Health officials have said the gas is not harmful. The Los Angeles Times states, “State regulators and scientists monitoring methane from the leak throughout the Los Angeles region emphasized the gas is not at concentrations that pose a health or safety risk to residents.”

But alarmists have claimed the leak is far more serious than health officials are letting on, citing the radioactive material such as uranium and radon in the natural gas. “This rogue well is spewing huge amounts of natural gas and about 1.91 curies an hour of natural radioactive material in the natural gas … 1.91 curies an hour is about 45.9 curies per day,” notes Superstation95. “It’s a really, really big leak.”

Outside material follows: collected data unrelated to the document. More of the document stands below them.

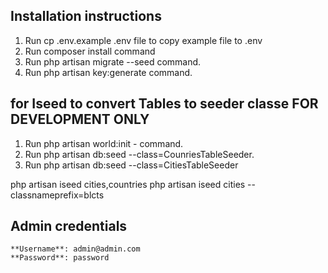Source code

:## Installation instructions

 1.  Run cp .env.example .env file to copy example file to .env
 2.  Run composer install command
 3.  Run php artisan migrate --seed command.
 4.  Run php artisan key:generate command.

 ## for Iseed to convert Tables to seeder classe FOR DEVELOPMENT ONLY
 1.  Run php artisan world:init - command.
 2.  Run php artisan db:seed --class=CounriesTableSeeder.
 2.  Run php artisan db:seed --class=CitiesTableSeeder

 php artisan iseed cities,countries
 php artisan iseed cities --classnameprefix=blcts


## Admin credentials

    **Username**: admin@admin.com
    **Password**: password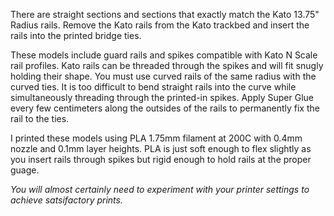 There are straight sections and sections that exactly match the Kato 13.75" Radius rails. Remove the Kato rails from the Kato trackbed and insert the rails into the printed bridge ties.

These models include guard rails and spikes compatible with Kato N Scale rail profiles. Kato rails can be threaded through the spikes and will fit snugly holding their shape. You must use curved rails of the same radius with the curved ties. It is too difficult to bend straight rails into the curve while simultaneously threading through the printed-in spikes. Apply Super Glue every few centimeters along the outsides of the rails to permanently fix the rail to the ties.

I printed these models using PLA 1.75mm filament at 200C with 0.4mm nozzle and 0.1mm layer heights. PLA is just soft enough to flex slightly as you insert rails through spikes but rigid enough to hold rails at the proper guage. 

*You will almost certainly need to experiment with your printer settings to achieve satsifactory prints.*
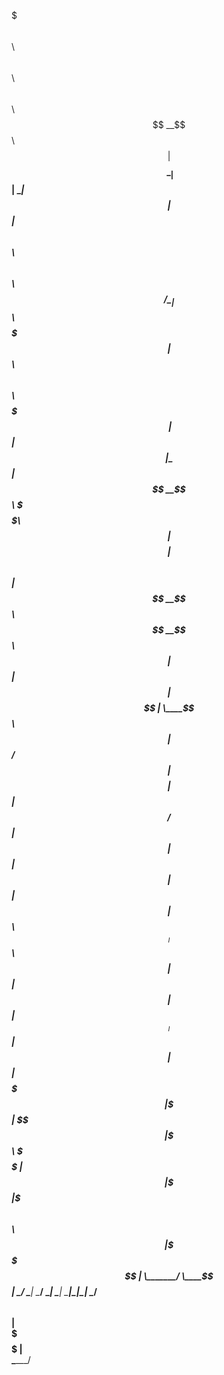 $$$$$$$\              $$\                $$$$$$\  $$\       $$\               $$\           
$$  __$$\             $$ |              $$  __$$\ \__|      $$ |              \__|          
$$ |  $$ |$$\   $$\ $$$$$$\    $$$$$$\  $$ /  \__|$$\  $$$$$$$ | $$$$$$\      $$\  $$$$$$\  
$$$$$$$\ |$$ |  $$ |\_$$  _|  $$  __$$\ \$$$$$$\  $$ |$$  __$$ |$$  __$$\     $$ |$$  __$$\ 
$$  __$$\ $$ |  $$ |  $$ |    $$$$$$$$ | \____$$\ $$ |$$ /  $$ |$$$$$$$$ |    $$ |$$ /  $$ |
$$ |  $$ |$$ |  $$ |  $$ |$$\ $$   ____|$$\   $$ |$$ |$$ |  $$ |$$   ____|    $$ |$$ |  $$ |
$$$$$$$  |\$$$$$$$ |  \$$$$  |\$$$$$$$\ \$$$$$$  |$$ |\$$$$$$$ |\$$$$$$$\ $$\ $$ |\$$$$$$  |
\_______/  \____$$ |   \____/  \_______| \______/ \__| \_______| \_______|\__|\__| \______/ 
          $$\   $$ |                                                                        
          \$$$$$$  |                                                                        
           \______/                                   
           


           

<!---
ByteSide/ByteSide is a ✨ special ✨ repository because its `README.md` (this file) appears on your GitHub profile.
You can click the Preview link to take a look at your changes.
--->
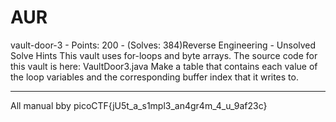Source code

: # AUR

vault-door-3 - Points: 200 - (Solves: 384)Reverse Engineering - Unsolved
Solve
Hints
This vault uses for-loops and byte arrays. The source code for this vault is here: VaultDoor3.java
Make a table that contains each value of the loop variables and the corresponding buffer index that it writes to.

***

All manual bby
picoCTF{jU5t_a_s1mpl3_an4gr4m_4_u_9af23c}
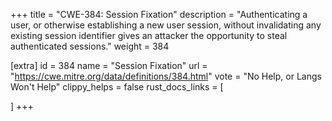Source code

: +++
title = "CWE-384: Session Fixation"
description	= "Authenticating a user, or otherwise establishing a new user session, without invalidating any existing session identifier gives an attacker the opportunity to steal authenticated sessions."
weight = 384

[extra]
id = 384
name = "Session Fixation"
url = "https://cwe.mitre.org/data/definitions/384.html"
vote = "No Help, or Langs Won't Help"
clippy_helps = false
rust_docs_links = [
	
]
+++

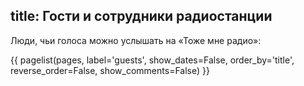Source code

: title: Гости и сотрудники радиостанции
---

Люди, чьи голоса можно услышать на «Тоже мне радио»:

{{ pagelist(pages, label='guests', show_dates=False, order_by='title', reverse_order=False, show_comments=False) }}
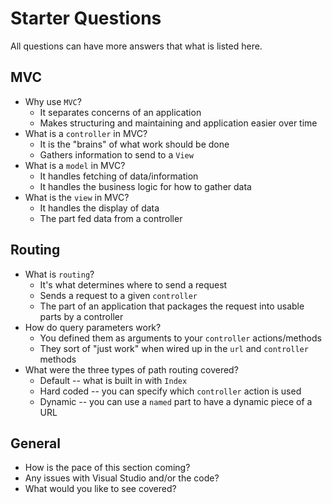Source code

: # Starter Questions

All questions can have more answers that what is listed here.

## MVC

* Why use `MVC`?
  * It separates concerns of an application
  * Makes structuring and maintaining and application easier over time
* What is a `controller` in MVC?
  * It is the "brains" of what work should be done
  * Gathers information to send to a `View`
* What is a `model` in MVC?
  * It handles fetching of data/information
  * It handles the business logic for how to gather data
* What is the `view` in MVC?
  * It handles the display of data
  * The part fed data from a controller

## Routing

* What is `routing`?
  * It's what determines where to send a request
  * Sends a request to a given `controller`
  * The part of an application that packages the request into usable parts by a controller
* How do query parameters work?
  * You defined them as arguments to your `controller` actions/methods
  * They sort of "just work" when wired up in the `url` and `controller` methods
* What were the three types of path routing covered?
  * Default -- what is built in with `Index`
  * Hard coded -- you can specify which `controller` action is used
  * Dynamic -- you can use a `named` part to have a dynamic piece of a URL

## General

* How is the pace of this section coming?
* Any issues with Visual Studio and/or the code?
* What would you like to see covered?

Certainly the scale of the leak is unprecedented. In three months, the Porter Ranch leak “has spewed more greenhouse gases than any other facility in California. At its height, the leak more than doubled the methane emissions of the entire Los Angeles Basin and surpassed what is released by all industrial activity in the state,” reported the LA Times.

Ironically the leak occurs as Governor Jerry Brown works to reduce emissions of methane and other short-lived climate pollutants by 40% or more by the year 2030.

“It’s really moving us in the wrong direction,” said Jorn Herner, chief of research planning, administration and emissions mitigation at the state Air Resources Board.

On January 6,  Gov. Brown issued a state of emergency. The Los Angeles Times states, “Brown’s action came after weeks of demands by residents, activists and local officials for the governor to intervene. In the proclamation, Brown cited the ‘prolonged and continuing duration of this natural gas leak and the request by residents and local officials for a declaration of emergency.’

“The governor ordered state agencies to ‘utilize all necessary state personnel, equipment, and facilities to ensure a continuous and thorough response to this incident.’ Unlike with most emergency proclamations, however, he did not suspend state laws, cut red tape or commit more resources or public funds to address the leak.”

Ongoing efforts to plug the well have been unsuccessful. Southern California Gas crews are in the process of drilling a relief well to seal off the damaged one. Work is expected to be completed by late February. In January, the gas company abandoned a plan to capture and burn the leaking methane after regulators raised concerns about safety and explosion risk.

Porter Ranch gas leak

“If there is any good news,” reports the LA Times, “it is that they show the leak rate has been declining since its peak on Nov. 28, when the well released 58,000 kilograms of methane per hour.” By late January, the rate had dropped by two-thirds to 18,400 kilograms per hour.”